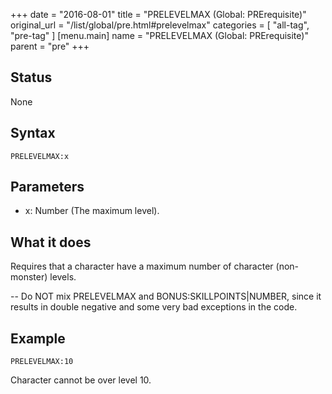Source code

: +++
date = "2016-08-01"
title = "PRELEVELMAX (Global: PRErequisite)"
original_url = "/list/global/pre.html#prelevelmax"
categories = [ "all-tag", "pre-tag" ]
[menu.main]
    name = "PRELEVELMAX (Global: PRErequisite)"
    parent = "pre"
+++

## Status

None

## Syntax

`PRELEVELMAX:x`

## Parameters

-   x: Number (The maximum level).



What it does
------------

Requires that a character have a maximum number of character
(non-monster) levels.

-- Do NOT mix PRELEVELMAX and BONUS:SKILLPOINTS|NUMBER, since it results
in double negative and some very bad exceptions in the code.

Example
-------

`PRELEVELMAX:10`

Character cannot be over level 10.

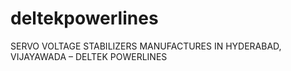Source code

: # deltekpowerlines
SERVO VOLTAGE STABILIZERS MANUFACTURES IN HYDERABAD, VIJAYAWADA – DELTEK POWERLINES
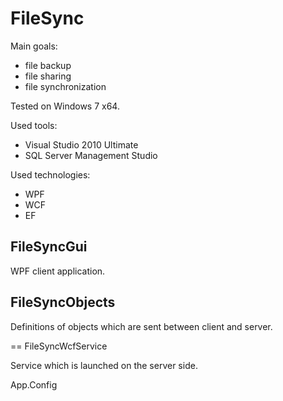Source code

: FileSync
========

Main goals:
- file backup
- file sharing
- file synchronization

Tested on Windows 7 x64.

Used tools:
- Visual Studio 2010 Ultimate
- SQL Server Management Studio

Used technologies:
- WPF
- WCF
- EF

FileSyncGui
-----------

WPF client application.

FileSyncObjects
---------------

Definitions of objects which are sent between client and server.

== FileSyncWcfService

Service which is launched on the server side.

 App.Config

Directions for this task »
Everything from the line that has "Service which is launched on the server side." to the final line above should be retyped exactly, and nothing else.

Exercise answer »
Service which is launched on the server side.

 App.Config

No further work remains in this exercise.